Путешествия на воде обычно располагают к лирическому общению, — по крайней мере тогда мне так казалось. Постепенно между девушкой и мной завязался разговор. Беседовали на отвлеченные темы, преимущественно об искусстве. Интерес к ней еще более возрос, когда по окончании прогулки она не позволила проводить себя и не дала номер телефона, что меня, конечно, огорчило. В многолюдном городе я чувствовал себя чужим и одиноким. Место работы девушка также отказалась назвать. Оставалась лишь слабая надежда на случайную встречу. Каковы же были мои удивление и радость, когда однажды встретил ее в кафе. Мне показалось, что и она рада этой встрече. У нее оказался свободный день, и мы отправились побродить по аллее венского леса. Я пока ничего не знал о ней. Кроме разве того, что ее зовут Мария. Причем мне и не хотелось ни о чем ее расспрашивать, чтобы не получить встречных вопросов. С этого дня мы стали встречаться довольно часто. Жизнь становилась не столь безрадостной.

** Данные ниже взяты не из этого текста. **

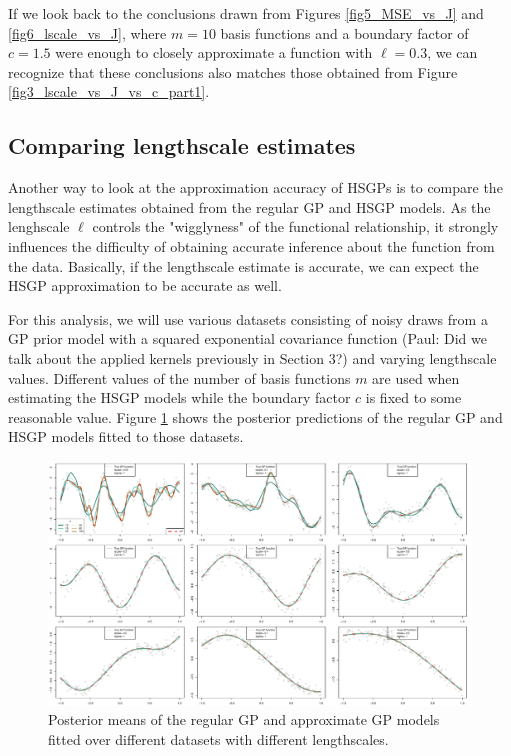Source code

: \documentclass[]{interact}
\theoremstyle{plain}%
\theoremstyle{definition}
\theoremstyle{remark}
\begin{document}
If we look back to the conclusions drawn from Figures \ref{fig5_MSE_vs_J} and \ref{fig6_lscale_vs_J}, where $m = 10$ basis functions and a boundary factor of $c = 1.5$ were enough to closely approximate a function with $\ell = 0.3$, we can recognize that these conclusions also matches those obtained from Figure \ref{fig3_lscale_vs_J_vs_c_part1}.

\subsection{Comparing lengthscale estimates}

Another way to look at the approximation accuracy of HSGPs is to compare the lengthscale estimates
obtained from the regular GP and HSGP models. As the lenghscale $\ell$ controls the "wigglyness" of
the functional relationship, it strongly influences the difficulty of obtaining accurate
inference about the function from the data. Basically, if the lengthscale estimate is accurate, 
we can expect the HSGP approximation to be accurate as well.

For this analysis, we will use various datasets consisting of noisy draws from a GP prior model with a squared exponential covariance function (Paul: Did we talk about the applied kernels previously in Section 3?) and varying lengthscale values. Different values of the number of basis functions $m$ are used when estimating the HSGP models while the boundary factor $c$ is fixed to some reasonable value. Figure \ref{fig7_varing_lscale} shows the posterior predictions of the regular GP and HSGP models fitted to those datasets.

\begin{figure}
\centering
\includegraphics[width=\textwidth]{fig7_varing_lscale.pdf}
\caption{Posterior means of the regular GP and approximate GP models fitted over different datasets with different lengthscales.}
  \label{fig7_varing_lscale}
\end{figure}
\end{document}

Но вскоре моему лирическому настрою пришел конец. Как-то вечером на улице я увидел Марию. Она шла впереди метрах в пятидесяти. Ускорив шаг, я почти догнал ее, но меня опередил мужчина в форме офицера службы безопасности. Совершенно неожиданно он вышел с боковой улицы. Они поздоровались и пошли рядом, оживленно беседуя. Я продолжал идти сзади и по обрывкам фраз догадался, что стал свидетелем случайной встречи сослуживцев... Хотя разговор ничего особенного, тем более секретного, не содержал, он мог вестись только между сотрудниками одной организации.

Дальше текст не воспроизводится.